As far back as I can remember I've wanted to be a mom, not just any mom, but the mom that stays home with her kids full time. The mom who loves even when she is not loved back, who can't breathe without thinking of her kids first. The mom who loves teaching, playing, cooking, baking, laughing, and kissing owies. The mom who is ALL THINGS MAMA. My husband and I scrimp so that dream can be fulfilled. Being a mom is not part time for me. It is something that has captured my heart. All of the going ons of my life start with thoughts of my kids. My kids consume my love and my life and I allow it because, with God's help they are the essence of what makes me a mother. This is me...

kids: the reason for moms

kids: the reason for moms

Sunday, August 7, 2011

A mess with a purpose...

This task I've been given...
It's hard...
Trying to turn the natural born bad instincts into good.
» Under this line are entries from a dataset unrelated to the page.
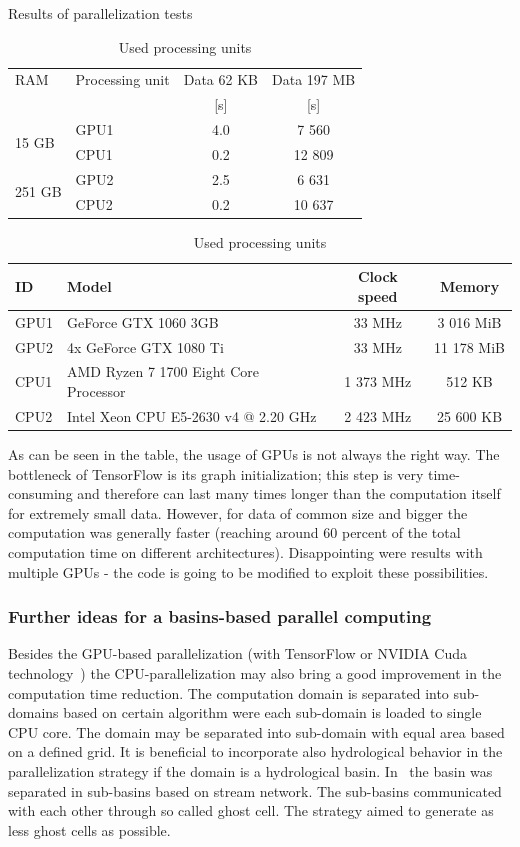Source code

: \begin{table}[h]
  \centering
  \caption{Results of parallelization tests}
  \makegapedcells
  \begin{tabular}{|l|p{2.2cm}|c|c|}\hline
    RAM & Processing unit & Data 62 KB & Data 197 MB\\
     & & [s] & [s]\\\hline
    \multirow{2}{*}{15 GB} & GPU1 & 4.0 & 7 560\\
    & CPU1 & 0.2 & 12 809\\\hline
    \multirow{2}{*}{251 GB} & GPU2 & 2.5 & 6 631\\
    & CPU2 & 0.2 & 10 637\\\hline
  \end{tabular}
  \label{tab:GPU_results}
  \caption{Used processing units}
  \begin{tabular}{|l|p{1.9cm}|c|c|}\hline
    ID & Model & Clock speed & Memory\\\hline
    GPU1 & GeForce GTX 1060 3GB & 33 MHz & 3 016 MiB \\\hline
    GPU2 & 4x GeForce GTX 1080 Ti & 33 MHz & 11 178 MiB \\\hline
    CPU1 & AMD Ryzen 7 1700 Eight Core Processor & 1 373 MHz & 512 KB \\\hline
    CPU2 & Intel Xeon CPU E5-2630 v4 @ 2.20 GHz & 2 423 MHz & 25 600 KB \\\hline
  \end{tabular}
\end{table}

As can be seen in the table, the usage of GPUs is not always the right way.
The bottleneck of TensorFlow is its graph initialization; this step is very
time-consuming and therefore can last many times longer than the computation
itself for extremely small data. However, for data of common size and bigger
the computation was generally faster (reaching around 60 percent of the total
computation time on different architectures). Disappointing were results with
multiple GPUs - the code is going to be modified to exploit these
possibilities.

\subsubsection{Further ideas for a basins-based parallel computing}
Besides the GPU-based parallelization (with TensorFlow \cite{tensorflow2015-whitepaper} or
NVIDIA Cuda technology~\cite{Kalyanapu2011,Le2015}) the
CPU-parallelization may also bring a good improvement in the computation
time reduction. The computation domain is separated into sub-domains
based on certain algorithm were each sub-domain is loaded to single
CPU core. The domain may be separated into sub-domain with equal area
based on a defined grid. It is beneficial to incorporate also
hydrological behavior in the parallelization
strategy if the domain is a hydrological basin. 
In~\cite{Vivoni2011} the basin was separated in sub-basins
based on stream network. The sub-basins communicated with each other through so called
ghost cell. The strategy aimed to generate as less ghost cells as
possible.

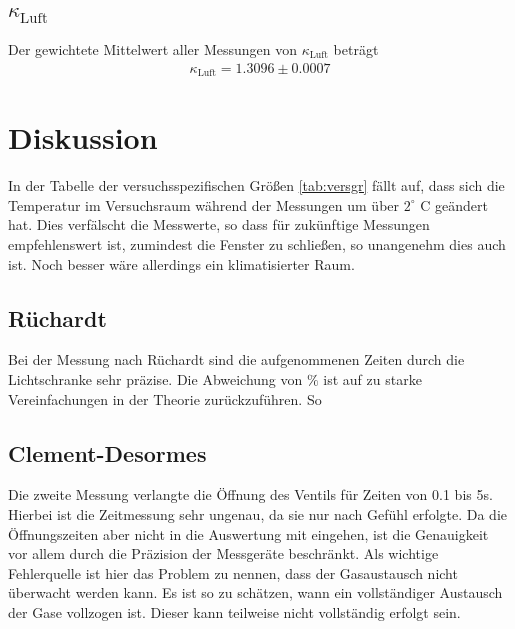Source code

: \documentclass[12pt,a4paper,titlepage,headinclude,bibtotoc]{scrartcl}
\begin{document}
\subsection{$\kappa_\text{Luft}$}
Der gewichtete Mittelwert aller Messungen von $\kappa_\text{Luft}$ beträgt
\begin{align*}
	\kappa_\text{Luft}=1.3096\pm 0.0007
\end{align*}

\section{Diskussion}
\label{sec:diskussion}
In der Tabelle der versuchsspezifischen Größen \ref{tab:versgr} fällt auf, dass sich die Temperatur im Versuchsraum während der Messungen um über $2^\circ$ C geändert hat.
Dies verfälscht die Messwerte, so dass für zukünftige Messungen empfehlenswert ist, zumindest die Fenster zu schließen, so unangenehm dies auch ist.
Noch besser wäre allerdings ein klimatisierter Raum.\\

\subsection{Rüchardt}
Bei der Messung nach Rüchardt sind die aufgenommenen Zeiten durch die Lichtschranke sehr präzise.
Die Abweichung von $%
\%$ ist auf zu starke Vereinfachungen in der Theorie zurückzuführen.
So 


\subsection{Clement-Desormes}
Die zweite Messung verlangte die Öffnung des Ventils für Zeiten von 0.1 bis 5s.
Hierbei ist die Zeitmessung sehr ungenau, da sie nur nach Gefühl erfolgte.
Da die Öffnungszeiten aber nicht in die Auswertung mit eingehen, ist die Genauigkeit vor allem durch die Präzision der Messgeräte beschränkt.
Als wichtige Fehlerquelle ist hier das Problem zu nennen, dass der Gasaustausch nicht überwacht werden kann.
Es ist so zu schätzen, wann ein vollständiger Austausch der Gase vollzogen ist.
Dieser kann teilweise nicht vollständig erfolgt sein.\\






\end{document}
I naturally want to act bad and so do my kids..the only difference is that I know how I should act and my kids don't know all the time.  And they watch.  They imitate. They observe my actions and if I act out in ways that are inappropriate, they think it's ok.  I try to be on my best behavior, because actions are louder than words.
This isn't my junk drawer--just a pic from Google images.

We're all born like a messy junk drawer. We are constantly trying to be organized but never fail to stay unorganized.  But luckily we're all messes with a purpose.  A God given purpose.  I want to teach my kids to focus on their God given purpose so their junk drawers are more neat than messy.

Sometimes it feels like, so far, NOT so good.  I just ruined my kids' good behavior expectations by the way I reacted to a situation.  And other times I am thanking God for giving me patience for the 100th fit that was thrown that day.

As much as I can make life sound so perfect and fun by all the cute stories I write in this blog, it is no secret that there are those days where life feels way less than perfect and not fun at all!

Today is a good day.  As I write this blog entry, this is what I'm watching my kids do as they laugh hysterically!  Hoping they wear themselves out for bedtime!


No matter what, God is good and I'm lucky He gave all of us messes a purpose in life!
Oh ya, and the whole reason I'm talking about junk drawers is because I have 2 that need to be organized right now. And I'm not talking about figurative junk drawers.  They're the real deal! lol.